_What the exercise asks_. Only a number is wanted here: the count of lines in the entries below that contain the word "name".

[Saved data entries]
____

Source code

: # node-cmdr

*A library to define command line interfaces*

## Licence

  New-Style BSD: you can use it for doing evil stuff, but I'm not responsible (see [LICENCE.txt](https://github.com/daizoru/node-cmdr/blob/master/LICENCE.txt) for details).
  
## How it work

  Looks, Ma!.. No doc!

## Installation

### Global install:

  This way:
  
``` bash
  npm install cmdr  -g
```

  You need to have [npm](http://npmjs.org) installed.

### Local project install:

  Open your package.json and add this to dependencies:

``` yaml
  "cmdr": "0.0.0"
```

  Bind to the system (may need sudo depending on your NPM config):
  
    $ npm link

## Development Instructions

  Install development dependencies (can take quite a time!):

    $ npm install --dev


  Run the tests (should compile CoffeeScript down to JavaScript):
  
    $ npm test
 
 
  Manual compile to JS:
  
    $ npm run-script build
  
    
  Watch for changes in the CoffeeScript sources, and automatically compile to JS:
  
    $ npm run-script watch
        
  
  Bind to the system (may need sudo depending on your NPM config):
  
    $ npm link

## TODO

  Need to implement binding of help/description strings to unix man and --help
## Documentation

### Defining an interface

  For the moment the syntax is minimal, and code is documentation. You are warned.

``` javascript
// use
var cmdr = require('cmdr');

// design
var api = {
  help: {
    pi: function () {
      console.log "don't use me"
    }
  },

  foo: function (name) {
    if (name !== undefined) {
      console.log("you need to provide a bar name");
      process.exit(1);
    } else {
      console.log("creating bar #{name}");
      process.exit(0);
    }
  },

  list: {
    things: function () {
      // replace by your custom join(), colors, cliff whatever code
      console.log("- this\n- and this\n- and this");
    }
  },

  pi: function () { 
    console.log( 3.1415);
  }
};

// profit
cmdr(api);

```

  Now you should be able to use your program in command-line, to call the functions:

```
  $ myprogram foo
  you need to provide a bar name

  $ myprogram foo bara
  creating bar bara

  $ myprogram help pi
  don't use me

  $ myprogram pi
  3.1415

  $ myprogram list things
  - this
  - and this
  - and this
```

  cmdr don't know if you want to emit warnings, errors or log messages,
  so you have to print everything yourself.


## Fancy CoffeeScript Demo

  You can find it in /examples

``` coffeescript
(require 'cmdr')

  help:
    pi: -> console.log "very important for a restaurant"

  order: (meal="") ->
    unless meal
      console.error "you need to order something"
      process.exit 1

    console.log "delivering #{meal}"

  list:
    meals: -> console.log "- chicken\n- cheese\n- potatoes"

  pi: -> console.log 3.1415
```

____

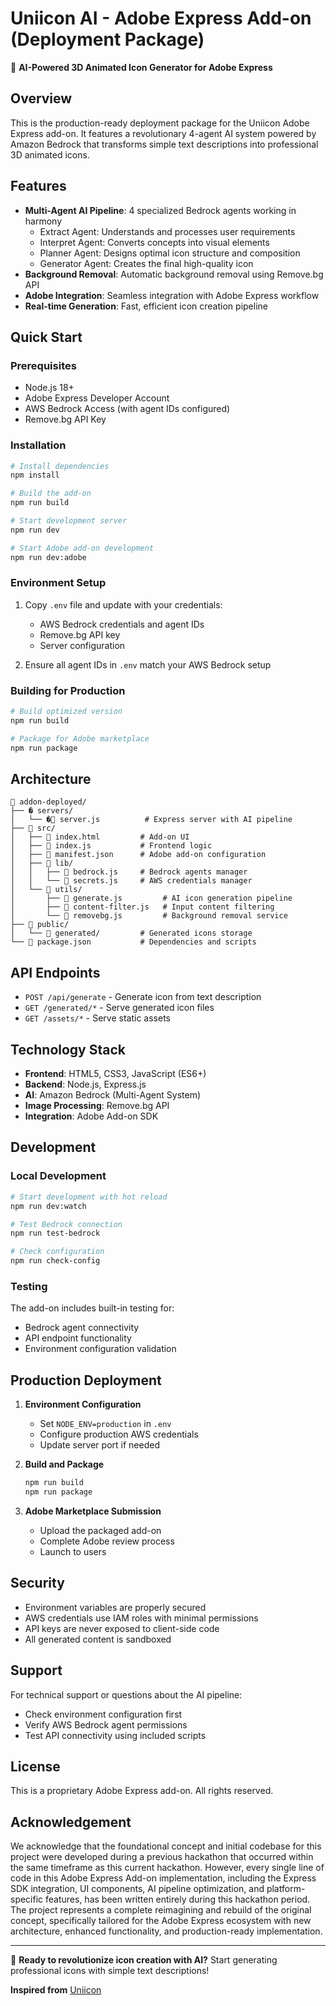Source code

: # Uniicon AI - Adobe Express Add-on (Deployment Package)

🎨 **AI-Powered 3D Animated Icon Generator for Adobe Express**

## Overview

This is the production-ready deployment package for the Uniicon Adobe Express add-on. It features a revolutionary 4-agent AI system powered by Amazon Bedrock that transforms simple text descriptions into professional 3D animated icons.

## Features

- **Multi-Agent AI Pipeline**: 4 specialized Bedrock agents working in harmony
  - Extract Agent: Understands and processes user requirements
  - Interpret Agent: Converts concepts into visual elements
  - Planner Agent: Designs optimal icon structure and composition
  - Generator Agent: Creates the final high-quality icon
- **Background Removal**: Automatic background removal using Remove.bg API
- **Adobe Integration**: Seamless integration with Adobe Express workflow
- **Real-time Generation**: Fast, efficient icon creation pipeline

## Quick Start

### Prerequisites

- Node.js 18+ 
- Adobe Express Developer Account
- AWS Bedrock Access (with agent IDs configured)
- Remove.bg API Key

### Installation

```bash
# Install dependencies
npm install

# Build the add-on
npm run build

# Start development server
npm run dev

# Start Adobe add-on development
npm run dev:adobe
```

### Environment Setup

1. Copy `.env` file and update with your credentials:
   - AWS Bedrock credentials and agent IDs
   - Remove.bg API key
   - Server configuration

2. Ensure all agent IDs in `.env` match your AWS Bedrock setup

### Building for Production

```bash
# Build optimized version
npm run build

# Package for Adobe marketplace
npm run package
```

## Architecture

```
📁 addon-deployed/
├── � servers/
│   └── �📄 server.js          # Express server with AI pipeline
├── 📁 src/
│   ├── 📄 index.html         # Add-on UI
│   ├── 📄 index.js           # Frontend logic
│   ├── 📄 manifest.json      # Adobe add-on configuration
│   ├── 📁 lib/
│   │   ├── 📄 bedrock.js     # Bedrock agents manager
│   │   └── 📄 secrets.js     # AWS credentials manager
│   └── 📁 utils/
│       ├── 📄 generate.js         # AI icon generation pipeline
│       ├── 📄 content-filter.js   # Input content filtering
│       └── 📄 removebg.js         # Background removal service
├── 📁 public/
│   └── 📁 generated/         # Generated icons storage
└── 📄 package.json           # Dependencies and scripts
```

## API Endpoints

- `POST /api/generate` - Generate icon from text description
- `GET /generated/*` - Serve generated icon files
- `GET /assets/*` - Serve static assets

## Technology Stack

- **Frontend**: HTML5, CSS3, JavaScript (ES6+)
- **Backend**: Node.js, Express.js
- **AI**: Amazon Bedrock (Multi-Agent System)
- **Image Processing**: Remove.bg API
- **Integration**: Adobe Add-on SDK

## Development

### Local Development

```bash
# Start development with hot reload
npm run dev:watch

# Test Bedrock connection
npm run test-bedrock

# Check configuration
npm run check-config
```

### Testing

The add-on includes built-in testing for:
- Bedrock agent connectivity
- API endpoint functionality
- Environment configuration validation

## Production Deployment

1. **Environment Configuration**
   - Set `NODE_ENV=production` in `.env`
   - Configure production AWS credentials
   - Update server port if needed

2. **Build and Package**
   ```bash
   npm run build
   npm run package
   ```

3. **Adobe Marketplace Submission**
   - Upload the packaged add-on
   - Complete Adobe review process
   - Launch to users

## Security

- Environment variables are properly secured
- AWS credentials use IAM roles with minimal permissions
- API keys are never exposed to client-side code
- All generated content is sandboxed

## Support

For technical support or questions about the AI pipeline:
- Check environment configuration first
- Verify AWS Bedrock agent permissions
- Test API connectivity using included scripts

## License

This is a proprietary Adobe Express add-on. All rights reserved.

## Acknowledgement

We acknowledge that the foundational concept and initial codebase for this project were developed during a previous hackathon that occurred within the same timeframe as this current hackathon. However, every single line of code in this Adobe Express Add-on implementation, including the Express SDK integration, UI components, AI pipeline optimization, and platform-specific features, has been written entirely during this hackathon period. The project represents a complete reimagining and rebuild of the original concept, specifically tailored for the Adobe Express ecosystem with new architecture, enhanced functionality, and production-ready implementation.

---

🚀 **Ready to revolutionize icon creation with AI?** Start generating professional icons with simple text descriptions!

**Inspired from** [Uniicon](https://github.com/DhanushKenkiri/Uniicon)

____

_Result_. 5